On the negative side, where do you "sell" the idea that western civilization might have lost most of the knowledge worth keeping, and that books and other campfire media are hugely insufficient? How do you make people who matter realize that the wedge between schools and corporations is not necessary? And who most cares about developing the big skills of leadership and stewardship in individuals? How do you turn "learning by doing" into a national or international priority, either at the government, academic, or corporate front? What is the specific pitch to a CEO or a President or even an individual? The vastness of the idea actually precludes investment.
Clark,
Purely focusing on marketing to businesses, I believe the first step is to provide DETAILED success stories. These stories need to detail both time/money costs to an organisation and subsequent returns/benefits (not necessarily financial ROI). We also need to be able to show a simple, clear process with clear inputs required from a business (money/time, etc). We also need to show businesses stepping stones so they can 'dip their toe in'. I don't think this is an insurmountable task.
I also think it would be useful to discuss what forum would be best for these type of important discussions - what does the CEO read?
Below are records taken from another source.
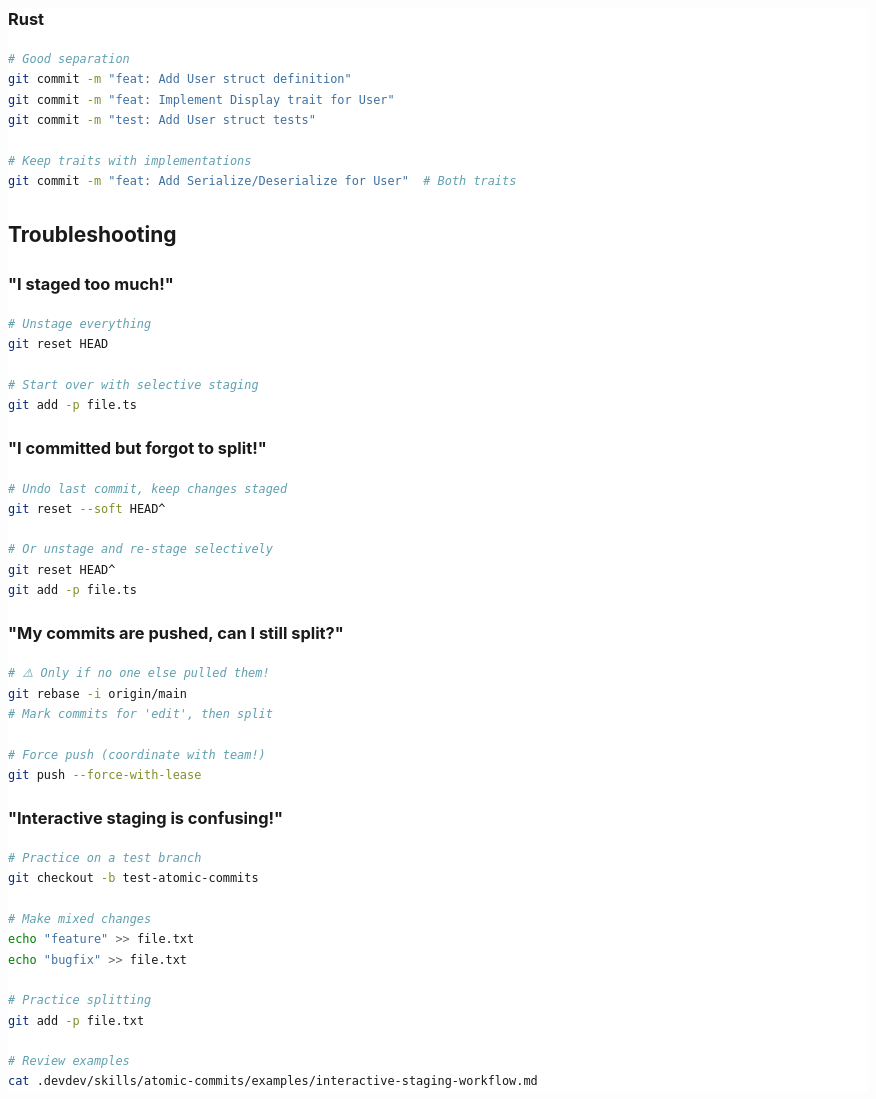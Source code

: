 ### Rust

```bash
# Good separation
git commit -m "feat: Add User struct definition"
git commit -m "feat: Implement Display trait for User"
git commit -m "test: Add User struct tests"

# Keep traits with implementations
git commit -m "feat: Add Serialize/Deserialize for User"  # Both traits
```

## Troubleshooting

### "I staged too much!"

```bash
# Unstage everything
git reset HEAD

# Start over with selective staging
git add -p file.ts
```

### "I committed but forgot to split!"

```bash
# Undo last commit, keep changes staged
git reset --soft HEAD^

# Or unstage and re-stage selectively
git reset HEAD^
git add -p file.ts
```

### "My commits are pushed, can I still split?"

```bash
# ⚠️ Only if no one else pulled them!
git rebase -i origin/main
# Mark commits for 'edit', then split

# Force push (coordinate with team!)
git push --force-with-lease
```

### "Interactive staging is confusing!"

```bash
# Practice on a test branch
git checkout -b test-atomic-commits

# Make mixed changes
echo "feature" >> file.txt
echo "bugfix" >> file.txt

# Practice splitting
git add -p file.txt

# Review examples
cat .devdev/skills/atomic-commits/examples/interactive-staging-workflow.md
```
The head of training? How should we best engage them?
Sorry if I sound too negative. But I read all this great stuff and I don't seem to see much of it filtering through to my day-to-day work.
In the UK, I also think we suffer from having no credible organisation to promote Instructional Design and give them a forum to talk to the outside world.
I'd also love to see more detail from you Clark. I think on this blog you've nicely promoted Simulation Learning. I don't think you have too many who'd argue against it as part of other ID methods. You are preaching to the converted. Can we get to some detail? What do you think the key challenges are moving forwards? How do we get more ID people to learn and practice and promote these methods? What areas are you still unsure about?
Thanks,
Mindful
Here is a quite detailed, multi-faceted, third-party validated list of success stories of one sim, Virtual Leader.
I adore the anecdote, but others will find the detailed analysis more credible. What do you think?
Thanks Clark,
That's very useful. However, is there a place we can put this evidence where business and L&D leaders are most likely to see and respond to it?
Can we get more evidence?
If this stuff isn't visible enough, it might as well not exist.
Mindful
My job was to create the simulations, make them available, and rigorously study them. I think it is Peter's job to get more of the CEO's onboard!